[Problem to solve]: Reproduce precisely the lines between the start of the data below and the line with "and library access", both included.

[Given data]:
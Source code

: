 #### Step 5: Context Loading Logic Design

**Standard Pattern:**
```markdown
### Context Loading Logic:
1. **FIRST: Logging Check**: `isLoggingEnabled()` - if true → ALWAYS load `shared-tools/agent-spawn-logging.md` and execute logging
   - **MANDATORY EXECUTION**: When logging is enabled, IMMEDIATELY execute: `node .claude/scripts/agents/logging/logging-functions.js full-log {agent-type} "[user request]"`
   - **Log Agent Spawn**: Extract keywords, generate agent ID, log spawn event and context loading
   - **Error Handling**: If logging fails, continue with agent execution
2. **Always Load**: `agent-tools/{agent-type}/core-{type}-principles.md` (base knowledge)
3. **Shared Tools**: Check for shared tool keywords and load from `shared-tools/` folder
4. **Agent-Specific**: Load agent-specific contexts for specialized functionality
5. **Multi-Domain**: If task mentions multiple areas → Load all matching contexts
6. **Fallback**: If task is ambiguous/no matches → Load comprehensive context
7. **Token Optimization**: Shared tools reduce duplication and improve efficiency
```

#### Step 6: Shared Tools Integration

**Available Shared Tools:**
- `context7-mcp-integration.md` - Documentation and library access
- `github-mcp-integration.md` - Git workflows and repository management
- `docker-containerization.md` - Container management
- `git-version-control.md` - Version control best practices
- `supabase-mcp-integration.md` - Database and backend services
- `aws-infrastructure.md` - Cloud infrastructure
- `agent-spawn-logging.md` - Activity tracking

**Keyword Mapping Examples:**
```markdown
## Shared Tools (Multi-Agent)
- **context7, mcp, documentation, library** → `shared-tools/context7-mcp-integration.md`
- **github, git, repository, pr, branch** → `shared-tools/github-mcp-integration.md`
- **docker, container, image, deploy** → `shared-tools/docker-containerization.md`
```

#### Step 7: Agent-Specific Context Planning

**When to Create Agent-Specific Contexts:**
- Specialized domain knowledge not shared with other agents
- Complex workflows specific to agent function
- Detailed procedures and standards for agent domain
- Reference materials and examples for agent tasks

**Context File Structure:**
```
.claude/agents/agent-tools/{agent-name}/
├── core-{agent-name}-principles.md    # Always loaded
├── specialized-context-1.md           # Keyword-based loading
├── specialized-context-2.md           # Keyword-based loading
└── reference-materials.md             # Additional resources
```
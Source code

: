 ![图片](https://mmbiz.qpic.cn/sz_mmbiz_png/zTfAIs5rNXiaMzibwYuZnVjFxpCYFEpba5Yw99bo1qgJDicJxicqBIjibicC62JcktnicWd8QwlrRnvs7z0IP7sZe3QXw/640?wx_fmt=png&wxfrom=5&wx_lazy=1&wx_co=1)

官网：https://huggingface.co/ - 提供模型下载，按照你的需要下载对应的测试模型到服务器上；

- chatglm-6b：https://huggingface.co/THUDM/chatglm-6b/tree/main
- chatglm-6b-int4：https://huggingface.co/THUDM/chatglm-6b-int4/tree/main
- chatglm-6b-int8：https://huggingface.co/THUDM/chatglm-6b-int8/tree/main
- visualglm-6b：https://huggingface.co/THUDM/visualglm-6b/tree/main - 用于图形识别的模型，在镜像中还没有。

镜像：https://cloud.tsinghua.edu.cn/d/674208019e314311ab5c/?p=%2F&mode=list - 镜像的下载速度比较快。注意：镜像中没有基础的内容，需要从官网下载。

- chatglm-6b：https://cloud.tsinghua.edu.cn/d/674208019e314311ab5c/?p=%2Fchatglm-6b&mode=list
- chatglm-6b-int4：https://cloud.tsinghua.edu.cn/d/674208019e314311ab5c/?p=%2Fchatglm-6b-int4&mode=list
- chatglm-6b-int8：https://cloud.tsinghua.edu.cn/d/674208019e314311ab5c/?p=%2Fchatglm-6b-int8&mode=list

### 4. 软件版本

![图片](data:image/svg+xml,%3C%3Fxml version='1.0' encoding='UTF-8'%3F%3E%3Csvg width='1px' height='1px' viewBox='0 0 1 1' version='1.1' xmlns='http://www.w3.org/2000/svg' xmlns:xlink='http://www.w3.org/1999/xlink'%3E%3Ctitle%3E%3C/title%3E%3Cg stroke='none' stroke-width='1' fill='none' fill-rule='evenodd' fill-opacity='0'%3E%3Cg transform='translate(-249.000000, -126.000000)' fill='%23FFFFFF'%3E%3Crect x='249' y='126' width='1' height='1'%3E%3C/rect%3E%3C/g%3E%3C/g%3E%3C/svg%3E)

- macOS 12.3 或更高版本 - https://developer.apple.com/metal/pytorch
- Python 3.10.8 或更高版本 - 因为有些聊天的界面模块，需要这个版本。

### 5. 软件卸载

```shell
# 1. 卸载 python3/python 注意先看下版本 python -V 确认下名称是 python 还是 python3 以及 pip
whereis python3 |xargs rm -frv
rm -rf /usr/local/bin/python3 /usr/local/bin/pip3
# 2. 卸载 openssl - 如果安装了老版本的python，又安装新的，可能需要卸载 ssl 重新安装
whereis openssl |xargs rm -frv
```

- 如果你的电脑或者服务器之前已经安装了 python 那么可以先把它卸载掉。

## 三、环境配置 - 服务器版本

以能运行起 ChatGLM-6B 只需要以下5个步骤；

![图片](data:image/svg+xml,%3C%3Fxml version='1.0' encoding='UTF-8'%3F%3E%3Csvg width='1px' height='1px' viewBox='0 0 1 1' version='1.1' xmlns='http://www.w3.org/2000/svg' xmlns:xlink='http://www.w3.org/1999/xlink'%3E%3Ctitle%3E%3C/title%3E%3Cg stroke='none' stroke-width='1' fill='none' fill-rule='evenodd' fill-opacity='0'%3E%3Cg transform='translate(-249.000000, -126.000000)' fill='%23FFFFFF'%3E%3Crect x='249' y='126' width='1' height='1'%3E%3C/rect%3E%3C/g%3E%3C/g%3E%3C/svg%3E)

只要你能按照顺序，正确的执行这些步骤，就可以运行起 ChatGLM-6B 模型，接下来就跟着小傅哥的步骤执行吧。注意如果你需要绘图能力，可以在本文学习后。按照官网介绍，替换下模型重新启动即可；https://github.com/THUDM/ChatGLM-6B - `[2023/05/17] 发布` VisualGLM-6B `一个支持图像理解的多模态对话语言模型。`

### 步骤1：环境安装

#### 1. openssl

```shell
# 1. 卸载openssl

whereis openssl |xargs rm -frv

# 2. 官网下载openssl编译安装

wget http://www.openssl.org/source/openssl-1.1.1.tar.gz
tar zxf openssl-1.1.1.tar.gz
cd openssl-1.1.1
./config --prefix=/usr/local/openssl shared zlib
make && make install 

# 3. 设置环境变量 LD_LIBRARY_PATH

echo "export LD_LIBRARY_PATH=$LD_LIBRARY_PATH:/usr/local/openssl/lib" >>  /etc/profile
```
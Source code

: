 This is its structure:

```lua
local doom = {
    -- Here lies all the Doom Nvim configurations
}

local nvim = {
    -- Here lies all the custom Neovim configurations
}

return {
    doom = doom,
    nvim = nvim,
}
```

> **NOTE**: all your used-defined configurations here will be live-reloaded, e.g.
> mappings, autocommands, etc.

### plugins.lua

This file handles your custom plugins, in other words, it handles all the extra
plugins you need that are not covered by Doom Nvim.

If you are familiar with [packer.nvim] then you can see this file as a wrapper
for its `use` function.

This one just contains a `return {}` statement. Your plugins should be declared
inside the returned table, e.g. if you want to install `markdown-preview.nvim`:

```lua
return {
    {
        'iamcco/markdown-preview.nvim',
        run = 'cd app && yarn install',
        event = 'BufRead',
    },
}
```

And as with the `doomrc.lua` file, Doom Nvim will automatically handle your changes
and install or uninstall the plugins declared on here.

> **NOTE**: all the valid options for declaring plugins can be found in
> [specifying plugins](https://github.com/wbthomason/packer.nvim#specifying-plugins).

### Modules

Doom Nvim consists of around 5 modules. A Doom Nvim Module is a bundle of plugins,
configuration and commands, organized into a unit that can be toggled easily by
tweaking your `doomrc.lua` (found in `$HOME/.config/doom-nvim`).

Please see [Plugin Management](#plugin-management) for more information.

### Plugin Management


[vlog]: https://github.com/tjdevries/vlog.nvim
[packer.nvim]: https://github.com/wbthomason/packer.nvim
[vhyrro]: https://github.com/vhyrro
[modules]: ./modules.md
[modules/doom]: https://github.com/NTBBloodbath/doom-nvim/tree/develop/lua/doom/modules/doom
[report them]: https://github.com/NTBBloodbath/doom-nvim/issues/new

[Exercise result]:
Source code

: #### Step 5: Context Loading Logic Design

**Standard Pattern:**
```markdown
### Context Loading Logic:
1. **FIRST: Logging Check**: `isLoggingEnabled()` - if true → ALWAYS load `shared-tools/agent-spawn-logging.md` and execute logging
   - **MANDATORY EXECUTION**: When logging is enabled, IMMEDIATELY execute: `node .claude/scripts/agents/logging/logging-functions.js full-log {agent-type} "[user request]"`
   - **Log Agent Spawn**: Extract keywords, generate agent ID, log spawn event and context loading
   - **Error Handling**: If logging fails, continue with agent execution
2. **Always Load**: `agent-tools/{agent-type}/core-{type}-principles.md` (base knowledge)
3. **Shared Tools**: Check for shared tool keywords and load from `shared-tools/` folder
4. **Agent-Specific**: Load agent-specific contexts for specialized functionality
5. **Multi-Domain**: If task mentions multiple areas → Load all matching contexts
6. **Fallback**: If task is ambiguous/no matches → Load comprehensive context
7. **Token Optimization**: Shared tools reduce duplication and improve efficiency
```

#### Step 6: Shared Tools Integration

**Available Shared Tools:**
- `context7-mcp-integration.md` - Documentation and library access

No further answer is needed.